## PROBLEM DESCRIPTION
Show me every line in the listing that has the word "include".

## EXERCISE DATA
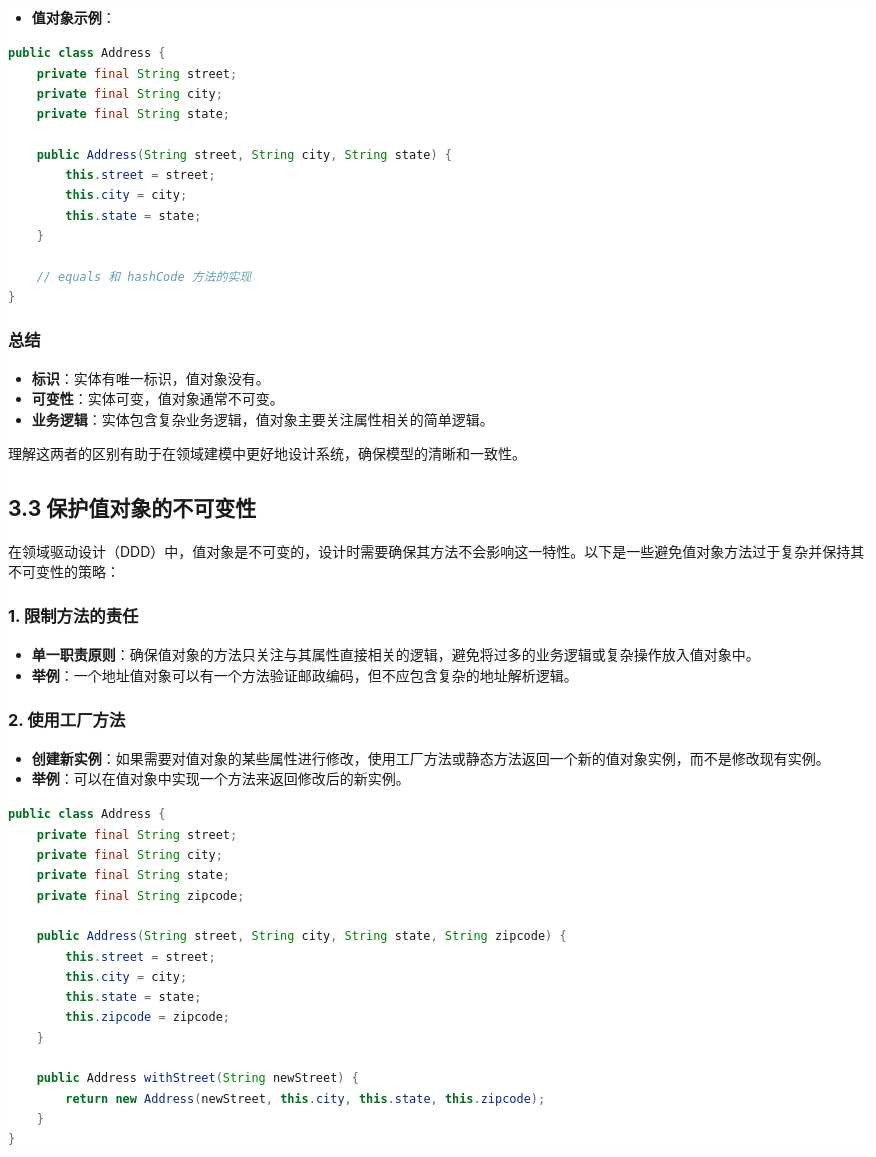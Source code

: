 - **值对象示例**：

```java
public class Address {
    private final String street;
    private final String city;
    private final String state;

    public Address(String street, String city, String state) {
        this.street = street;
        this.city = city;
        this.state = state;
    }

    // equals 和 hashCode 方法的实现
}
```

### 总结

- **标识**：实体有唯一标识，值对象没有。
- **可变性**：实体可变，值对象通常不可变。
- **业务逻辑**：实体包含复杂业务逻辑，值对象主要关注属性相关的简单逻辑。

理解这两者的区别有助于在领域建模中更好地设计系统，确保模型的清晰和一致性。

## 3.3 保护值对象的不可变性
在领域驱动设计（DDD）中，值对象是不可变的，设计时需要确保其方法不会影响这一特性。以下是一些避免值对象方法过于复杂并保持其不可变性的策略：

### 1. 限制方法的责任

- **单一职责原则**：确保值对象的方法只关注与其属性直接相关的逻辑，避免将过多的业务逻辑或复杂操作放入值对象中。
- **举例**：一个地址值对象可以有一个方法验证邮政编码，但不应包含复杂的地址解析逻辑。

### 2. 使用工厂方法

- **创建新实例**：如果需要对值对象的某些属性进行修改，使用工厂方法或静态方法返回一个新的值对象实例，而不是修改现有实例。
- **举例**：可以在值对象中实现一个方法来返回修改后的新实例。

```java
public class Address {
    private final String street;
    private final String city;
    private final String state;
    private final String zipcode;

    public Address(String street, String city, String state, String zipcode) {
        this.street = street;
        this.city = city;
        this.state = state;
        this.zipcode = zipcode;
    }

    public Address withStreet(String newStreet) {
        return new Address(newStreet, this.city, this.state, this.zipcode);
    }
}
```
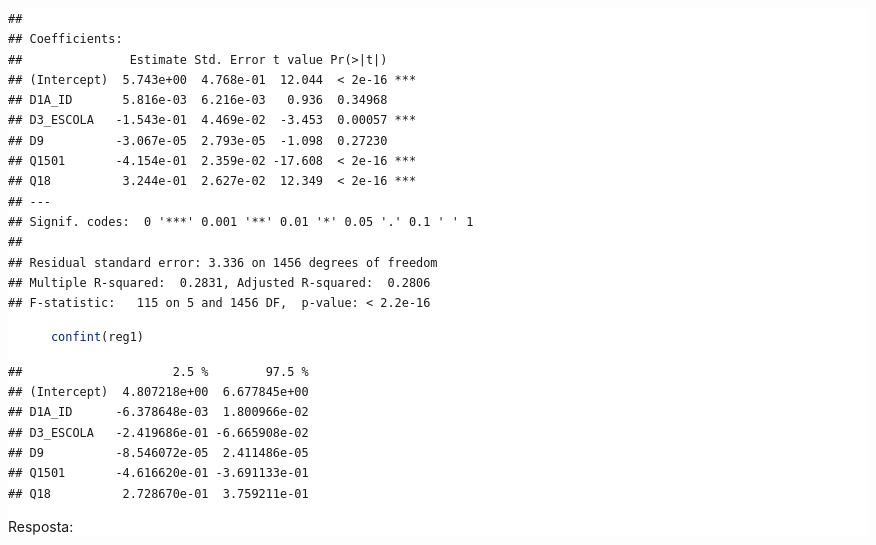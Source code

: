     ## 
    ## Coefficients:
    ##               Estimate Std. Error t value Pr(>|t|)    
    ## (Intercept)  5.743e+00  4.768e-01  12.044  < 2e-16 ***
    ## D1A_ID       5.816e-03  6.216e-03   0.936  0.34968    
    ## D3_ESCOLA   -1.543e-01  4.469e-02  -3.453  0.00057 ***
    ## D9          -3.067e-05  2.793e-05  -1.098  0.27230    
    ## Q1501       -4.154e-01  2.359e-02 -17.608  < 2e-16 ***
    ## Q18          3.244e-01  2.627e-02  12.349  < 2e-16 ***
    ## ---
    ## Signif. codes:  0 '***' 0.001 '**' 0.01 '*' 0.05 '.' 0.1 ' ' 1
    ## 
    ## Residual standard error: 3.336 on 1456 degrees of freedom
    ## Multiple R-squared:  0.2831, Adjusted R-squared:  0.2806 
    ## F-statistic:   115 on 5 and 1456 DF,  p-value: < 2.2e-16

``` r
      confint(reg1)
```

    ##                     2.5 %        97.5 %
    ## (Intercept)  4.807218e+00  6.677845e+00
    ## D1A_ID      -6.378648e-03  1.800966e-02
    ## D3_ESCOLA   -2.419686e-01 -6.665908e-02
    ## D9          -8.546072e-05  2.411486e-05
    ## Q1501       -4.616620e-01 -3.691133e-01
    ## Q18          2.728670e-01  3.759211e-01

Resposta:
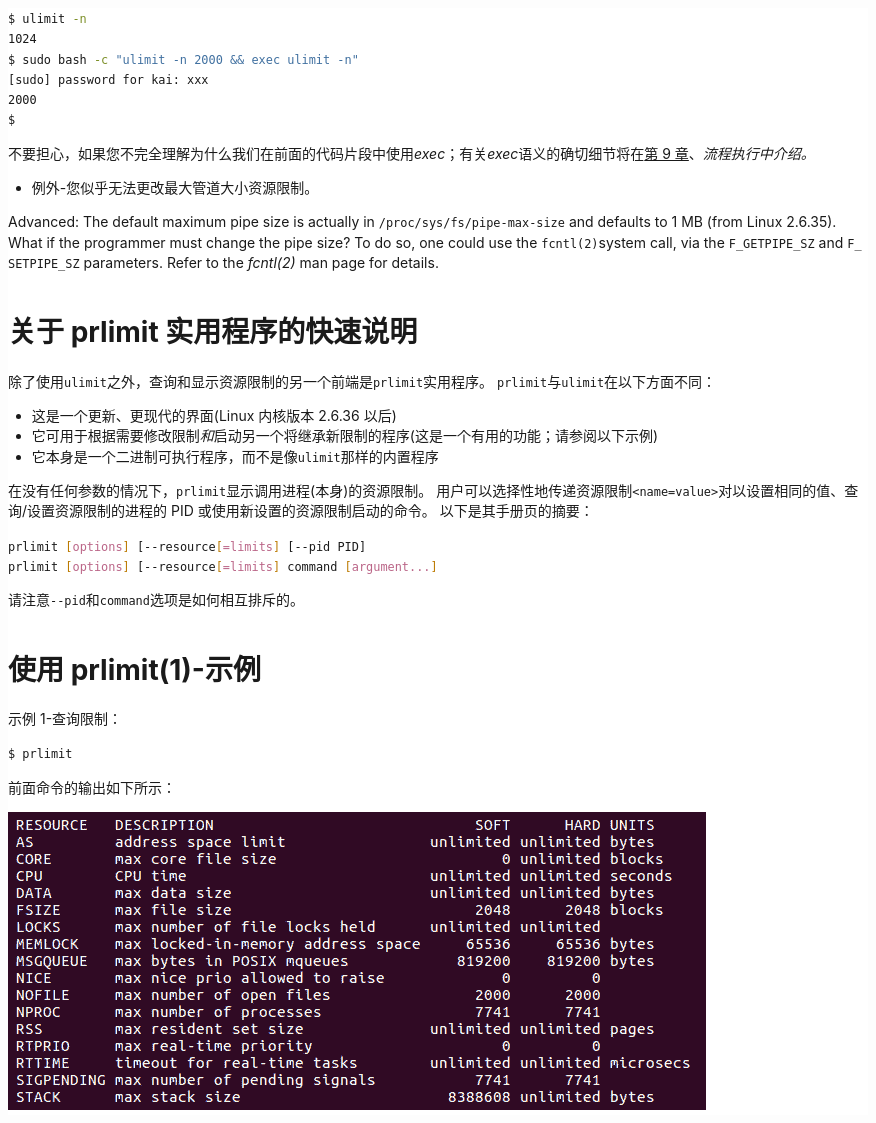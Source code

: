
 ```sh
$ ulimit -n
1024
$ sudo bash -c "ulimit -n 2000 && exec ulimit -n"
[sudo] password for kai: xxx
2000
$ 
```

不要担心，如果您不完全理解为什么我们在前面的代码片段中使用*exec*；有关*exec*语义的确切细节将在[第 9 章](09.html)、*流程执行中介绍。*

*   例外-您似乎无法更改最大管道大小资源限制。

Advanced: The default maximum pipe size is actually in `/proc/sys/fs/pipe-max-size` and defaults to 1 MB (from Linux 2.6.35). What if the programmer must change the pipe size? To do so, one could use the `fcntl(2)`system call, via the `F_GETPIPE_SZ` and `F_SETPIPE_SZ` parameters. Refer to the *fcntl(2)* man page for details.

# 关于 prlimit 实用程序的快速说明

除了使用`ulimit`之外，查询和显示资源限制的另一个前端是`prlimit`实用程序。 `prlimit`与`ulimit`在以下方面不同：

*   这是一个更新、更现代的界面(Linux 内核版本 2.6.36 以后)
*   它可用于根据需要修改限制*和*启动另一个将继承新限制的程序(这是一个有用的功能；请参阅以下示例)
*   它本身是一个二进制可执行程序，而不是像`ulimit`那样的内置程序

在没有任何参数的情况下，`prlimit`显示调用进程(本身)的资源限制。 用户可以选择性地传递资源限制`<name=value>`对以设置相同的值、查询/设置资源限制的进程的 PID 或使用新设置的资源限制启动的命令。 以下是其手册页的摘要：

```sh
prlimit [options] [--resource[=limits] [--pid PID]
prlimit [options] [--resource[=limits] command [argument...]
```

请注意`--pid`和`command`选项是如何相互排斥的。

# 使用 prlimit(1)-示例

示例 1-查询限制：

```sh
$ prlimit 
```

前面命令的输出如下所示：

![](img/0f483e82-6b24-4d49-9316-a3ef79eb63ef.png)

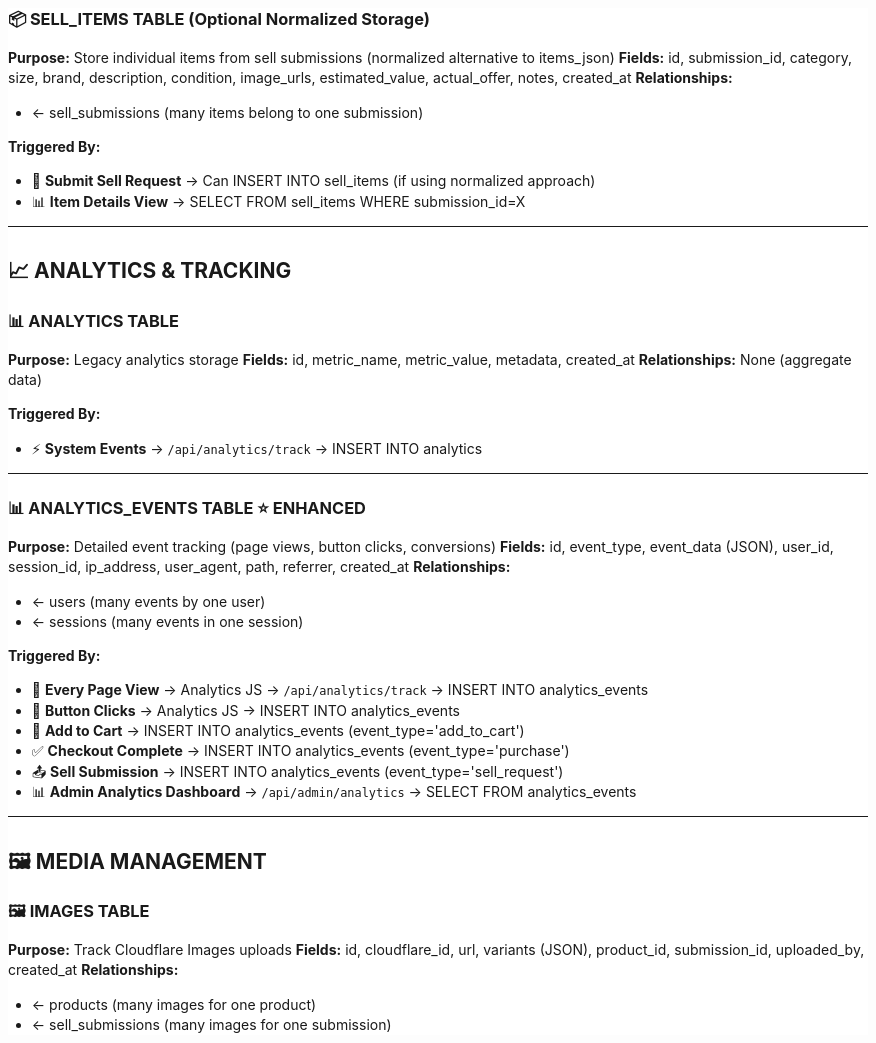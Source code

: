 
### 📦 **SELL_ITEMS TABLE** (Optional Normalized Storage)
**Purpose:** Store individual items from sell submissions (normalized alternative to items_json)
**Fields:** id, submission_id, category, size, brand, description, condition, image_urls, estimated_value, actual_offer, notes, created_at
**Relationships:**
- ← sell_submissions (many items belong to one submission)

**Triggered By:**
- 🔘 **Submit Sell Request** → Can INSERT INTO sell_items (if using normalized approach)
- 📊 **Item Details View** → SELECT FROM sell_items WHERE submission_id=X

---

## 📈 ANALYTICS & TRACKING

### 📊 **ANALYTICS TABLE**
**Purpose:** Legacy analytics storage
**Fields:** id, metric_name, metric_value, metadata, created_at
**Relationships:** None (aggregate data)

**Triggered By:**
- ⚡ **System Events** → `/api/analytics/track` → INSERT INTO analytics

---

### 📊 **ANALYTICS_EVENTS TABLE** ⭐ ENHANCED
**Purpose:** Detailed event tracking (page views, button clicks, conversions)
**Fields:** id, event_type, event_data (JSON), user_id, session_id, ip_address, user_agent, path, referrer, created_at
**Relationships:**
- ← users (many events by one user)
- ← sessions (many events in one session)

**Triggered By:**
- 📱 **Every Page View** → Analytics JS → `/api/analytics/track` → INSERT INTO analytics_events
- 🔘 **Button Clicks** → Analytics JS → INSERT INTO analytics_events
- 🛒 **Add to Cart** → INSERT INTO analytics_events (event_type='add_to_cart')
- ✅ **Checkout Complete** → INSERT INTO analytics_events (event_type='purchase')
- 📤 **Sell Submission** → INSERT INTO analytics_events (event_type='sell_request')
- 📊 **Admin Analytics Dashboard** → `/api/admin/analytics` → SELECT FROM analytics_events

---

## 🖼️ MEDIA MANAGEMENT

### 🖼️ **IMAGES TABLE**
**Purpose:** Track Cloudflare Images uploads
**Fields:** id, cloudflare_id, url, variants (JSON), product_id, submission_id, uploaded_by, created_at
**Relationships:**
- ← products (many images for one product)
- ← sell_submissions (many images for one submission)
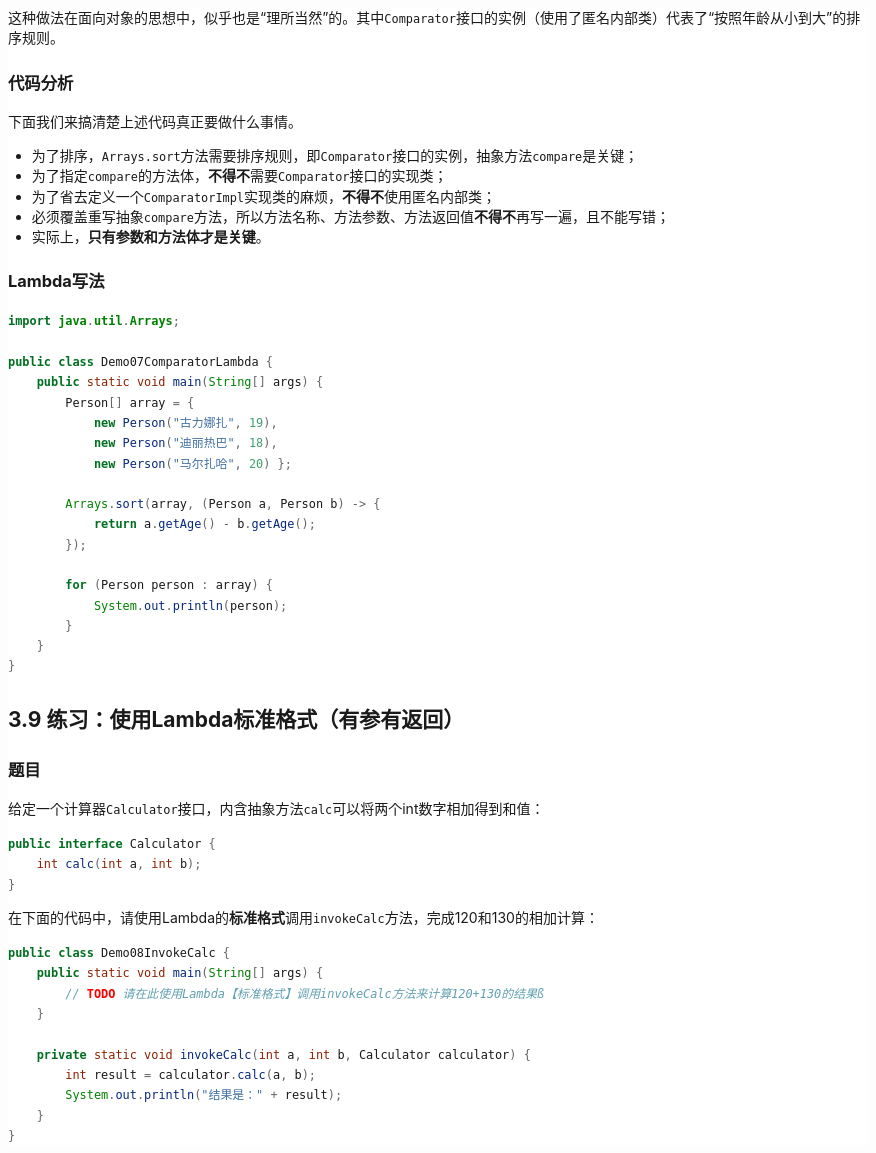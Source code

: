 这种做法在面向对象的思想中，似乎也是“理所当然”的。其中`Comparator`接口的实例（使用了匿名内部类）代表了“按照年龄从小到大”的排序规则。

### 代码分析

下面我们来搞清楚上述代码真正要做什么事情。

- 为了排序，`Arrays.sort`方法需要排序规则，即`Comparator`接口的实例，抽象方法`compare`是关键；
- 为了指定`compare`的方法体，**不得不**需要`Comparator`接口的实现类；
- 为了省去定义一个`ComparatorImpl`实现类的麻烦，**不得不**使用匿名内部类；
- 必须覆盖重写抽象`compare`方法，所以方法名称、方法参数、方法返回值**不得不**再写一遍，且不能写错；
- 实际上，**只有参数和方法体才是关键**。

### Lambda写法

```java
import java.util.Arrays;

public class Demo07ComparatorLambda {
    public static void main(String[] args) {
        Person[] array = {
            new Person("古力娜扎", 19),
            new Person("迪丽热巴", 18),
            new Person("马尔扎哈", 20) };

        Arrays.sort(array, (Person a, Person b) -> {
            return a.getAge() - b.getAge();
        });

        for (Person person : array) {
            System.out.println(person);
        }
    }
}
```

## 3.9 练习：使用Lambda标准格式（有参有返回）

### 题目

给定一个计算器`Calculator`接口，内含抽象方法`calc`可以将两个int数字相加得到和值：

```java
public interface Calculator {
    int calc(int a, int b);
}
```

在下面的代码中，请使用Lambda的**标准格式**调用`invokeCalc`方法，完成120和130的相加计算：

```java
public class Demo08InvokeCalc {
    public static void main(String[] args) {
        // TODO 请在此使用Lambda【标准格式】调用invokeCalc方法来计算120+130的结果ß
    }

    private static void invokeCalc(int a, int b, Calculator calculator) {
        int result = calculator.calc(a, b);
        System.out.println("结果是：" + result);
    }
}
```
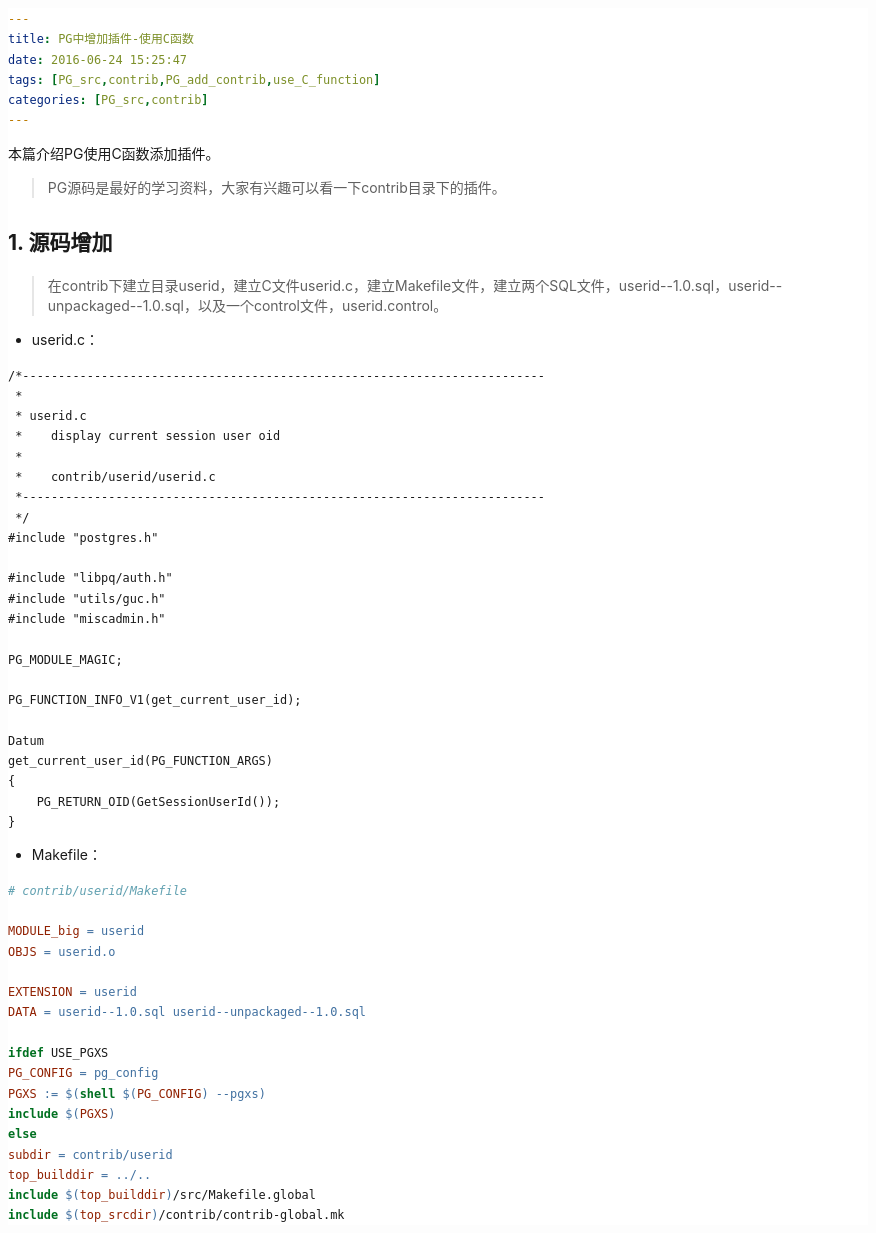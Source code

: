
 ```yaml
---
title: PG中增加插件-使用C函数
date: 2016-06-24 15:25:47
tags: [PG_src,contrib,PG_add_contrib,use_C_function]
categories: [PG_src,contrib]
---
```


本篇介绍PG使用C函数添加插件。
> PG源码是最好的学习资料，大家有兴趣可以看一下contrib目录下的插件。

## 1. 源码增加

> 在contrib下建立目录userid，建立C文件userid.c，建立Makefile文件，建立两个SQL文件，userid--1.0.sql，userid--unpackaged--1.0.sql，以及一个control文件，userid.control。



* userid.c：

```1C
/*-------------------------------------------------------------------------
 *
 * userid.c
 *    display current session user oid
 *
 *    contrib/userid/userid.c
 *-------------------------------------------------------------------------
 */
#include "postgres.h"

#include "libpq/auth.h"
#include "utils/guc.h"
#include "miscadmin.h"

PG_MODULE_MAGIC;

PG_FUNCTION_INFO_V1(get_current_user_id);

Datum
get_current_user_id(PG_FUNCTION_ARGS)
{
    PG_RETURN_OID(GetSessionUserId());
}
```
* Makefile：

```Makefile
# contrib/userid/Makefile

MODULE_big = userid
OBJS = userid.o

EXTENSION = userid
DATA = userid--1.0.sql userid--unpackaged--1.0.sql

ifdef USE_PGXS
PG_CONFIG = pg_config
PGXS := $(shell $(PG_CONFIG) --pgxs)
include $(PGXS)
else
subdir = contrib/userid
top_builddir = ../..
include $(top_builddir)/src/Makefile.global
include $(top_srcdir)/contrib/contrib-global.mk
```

## RESULT
#include "postgres.h"
#include "libpq/auth.h"
#include "utils/guc.h"
#include "miscadmin.h"
include $(PGXS)
include $(top_builddir)/src/Makefile.global
include $(top_srcdir)/contrib/contrib-global.mk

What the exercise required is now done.